I don’t think even if we had a new great depression thered be a revolution simply because theres too many social programs that would alleviate any suffering something like that would cause and if not it wouldn’t be hard to make some …. and sure conservatives would grumble but I could see things like price controls on necessities rent freezes and the like things that FDR could of only dream of doing

in the red scare of the 50s and 80s my elderly history teacher thought it was stupid because she said that if the communist party had a chance in America it would of been from about 31 to 38 because of the depression and communism/socialism was seen as a viable political movement to be instuited by force if necessary (we didn’t hate the USSR either )

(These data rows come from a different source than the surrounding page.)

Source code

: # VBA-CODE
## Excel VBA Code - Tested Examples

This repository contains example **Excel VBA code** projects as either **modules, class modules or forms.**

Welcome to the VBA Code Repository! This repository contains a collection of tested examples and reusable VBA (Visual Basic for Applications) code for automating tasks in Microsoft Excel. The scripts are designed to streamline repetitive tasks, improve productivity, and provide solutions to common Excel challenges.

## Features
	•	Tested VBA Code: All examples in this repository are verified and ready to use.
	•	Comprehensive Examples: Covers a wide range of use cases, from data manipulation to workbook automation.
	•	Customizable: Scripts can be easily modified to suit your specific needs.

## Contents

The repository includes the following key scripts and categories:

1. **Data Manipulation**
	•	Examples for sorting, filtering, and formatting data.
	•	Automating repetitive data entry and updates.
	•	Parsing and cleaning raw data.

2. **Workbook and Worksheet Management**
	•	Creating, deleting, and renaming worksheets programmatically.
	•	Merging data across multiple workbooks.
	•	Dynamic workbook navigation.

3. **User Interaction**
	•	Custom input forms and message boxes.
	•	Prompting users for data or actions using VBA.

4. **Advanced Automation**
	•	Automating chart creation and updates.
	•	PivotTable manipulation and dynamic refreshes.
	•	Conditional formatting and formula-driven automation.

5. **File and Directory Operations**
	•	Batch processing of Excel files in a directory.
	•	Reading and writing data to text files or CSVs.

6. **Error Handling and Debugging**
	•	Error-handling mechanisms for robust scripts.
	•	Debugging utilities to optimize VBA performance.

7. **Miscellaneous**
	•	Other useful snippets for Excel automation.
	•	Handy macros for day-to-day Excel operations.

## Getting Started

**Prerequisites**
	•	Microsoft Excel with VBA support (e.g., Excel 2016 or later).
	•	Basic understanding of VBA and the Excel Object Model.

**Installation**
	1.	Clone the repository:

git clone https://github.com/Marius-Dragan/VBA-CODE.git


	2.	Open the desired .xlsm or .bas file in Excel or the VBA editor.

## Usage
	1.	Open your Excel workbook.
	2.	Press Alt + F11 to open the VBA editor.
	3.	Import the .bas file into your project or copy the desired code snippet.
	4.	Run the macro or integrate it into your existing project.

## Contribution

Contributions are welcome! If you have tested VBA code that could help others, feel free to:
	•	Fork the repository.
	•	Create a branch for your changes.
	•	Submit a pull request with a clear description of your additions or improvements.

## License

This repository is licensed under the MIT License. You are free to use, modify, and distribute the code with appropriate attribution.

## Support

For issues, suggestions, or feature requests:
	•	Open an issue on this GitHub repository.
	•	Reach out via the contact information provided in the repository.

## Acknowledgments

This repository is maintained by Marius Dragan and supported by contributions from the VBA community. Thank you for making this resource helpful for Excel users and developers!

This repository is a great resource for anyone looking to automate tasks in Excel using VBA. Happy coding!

Of course there were just talk of a government take over and "hanging of the crooks " that started the depression … Apparently in the 30s the fad in some colleges was to join the local chapter of the American socialist party … she showed us her membership card … it had eugene v debs signature on it ….

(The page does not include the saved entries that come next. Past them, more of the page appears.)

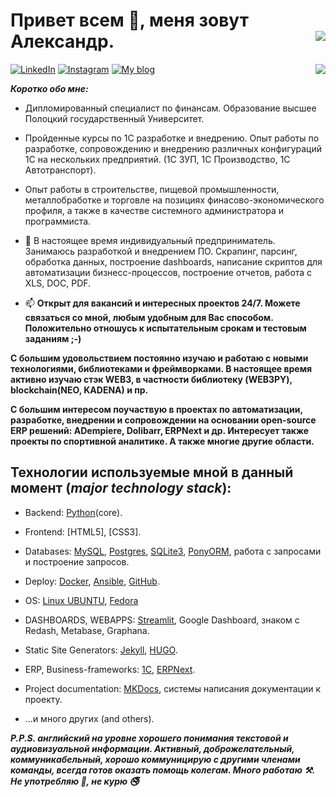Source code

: # Привет всем 👋, меня зовут Александр. <img align="right" src="https://komarev.com/ghpvc/?username=Alba3k"/>


<a href="https://www.linkedin.com/in/alexander-by" target="_blank"><img title="LinkedIn" src="https://img.icons8.com/wired/34/000000/linkedin.png"/></a>
<a href="https://www.instagram.com/alexander_babyna" target="_blank"><img title="Instagram" src="https://img.icons8.com/wired/34/000000/instagram-new.png"/></a>
<a href="https://Alba3k.github.io" target="_blank"><img title="My blog" src="https://img.icons8.com/wired/30/000000/domain.png"/></a>
<img align="right" src="https://github-readme-stats.vercel.app/api?username=Alba3k&show_icons=true&hide_rank=true"/>

***Коротко обо мне:***

- Дипломированный специалист по финансам. Образование высшее Полоцкий государственный Университет.
- Пройденные курсы по 1С разработке и внедрению. Опыт работы по разработке, сопровождению и внедрению различных конфигураций 1С на нескольких 
предприятий. (1С ЗУП, 1С Производство, 1С Автотранспорт).
- Опыт работы в строительстве, пищевой промышленности, металлобработке и торговле на позициях финасово-экономического профиля, 
а также в качестве системного администратора и программиста.
- 🔭 В настоящее время индивидуальный предприниматель. Занимаюсь разработкой и внедрением ПО. Скрапинг, парсинг, обработка данных, построение dashboards,
написание скриптов для автоматизации бизнесс-процессов, построение отчетов, работа с XLS, DOC, PDF.

- 📫 **Открыт для вакансий и интересных проектов 24/7. Можете связаться со мной, любым удобным для Вас способом. Положительно отношусь к испытательным срокам и тестовым заданиям ;-)**

**С большим удовольствием постоянно изучаю и работаю с новыми технологиями, библиотеками и фреймворками. В настоящее время активно изучаю стэк
WEB3, в частности библиотеку (WEB3PY), blockchain(NEO, KADENA) и пр.**

**C большим интересом поучаствую в проектах по автоматизации, разработке, внедрении и сопровождении на основании open-source ERP решений: ADempiere, Dolibarr, ERPNext и др. Интересует также проекты по спортивной аналитике. А также многие другие области.** 

## Технологии используемые мной в данный момент (***major technology stack***):

* Backend: [Python](https://www.python.org/)(core).
* Frontend: [HTML5], [CSS3].
* Databases: [MySQL](https://www.mysql.com), [Postgres](https://www.postgresql.org), [SQLite3](https://www.sqlite.org), [PonyORM](https://ponyorm.org), работа с запросами и построение запросов.
* Deploy: [Docker](https://www.docker.com), [Ansible](https://www.ansible.com), [GitHub](https://github.com).
* OS: [Linux UBUNTU](https://ubuntu.com), [Fedora](https://getfedora.org/ru/)
* DASHBOARDS, WEBAPPS: [Streamlit](https://streamlit.io), Google Dashboard, знаком с Redash, Metabase, Graphana.
* Static Site Generators: [Jekyll](https://jekyllrb.com/), [HUGO](https://gohugo.io/).
* ERP, Business-frameworks: [1C](https://1c.ru/), [ERPNext](https://erpnext.com/).
* Project documentation: [MKDocs](https://www.mkdocs.org), системы написания документации к проекту.

* ...и много других (and others).

***P.P.S. английский на уровне хорошего понимания текстовой и аудиовизуальной информации. 
Активный, доброжелательный, коммуникабельный, хорошо коммуницирую с другими членами команды, 
всегда готов оказать помощь колегам. Много работаю :hammer_and_pick:. 
Не употребляю :do_not_litter:, не курю :no_smoking:***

After FDR stabilized the country and most people had something to eat and money to spend via the general relief program the discussions ended
Now if the Russian government was as well organized as it was today they could of pushed it in that direction rather easily because a lot the public was receptive

We discussed this in another recent thread. Conditions are nowhere near ripe in the U.S. for a poor-vs-powerful revolution.

There may be an escalation in civil strife. But it won’t be general common-people vs rich-and-powerful strife. We may see blacks vs cops, or fighting between two disadvantaged groups, e.g. “white trash” vs blacks or immigrants. And it is the right-wing — the deluded supporters of the rich and powerful — who are most prone to violence.

Yes, the U.S. is rapidly becoming less democratic. But, despite gerrymandering, voter suppression, corruption and electoral cheating, the political process is still perceived as working more-or-less. I can’t imagine a general armed revolt unless there is a major change in that perception.

Maybe I’m wrong. Can anyone summarize the “Yellow Shirt” movement in France and contrast its causes with U.S. conditions?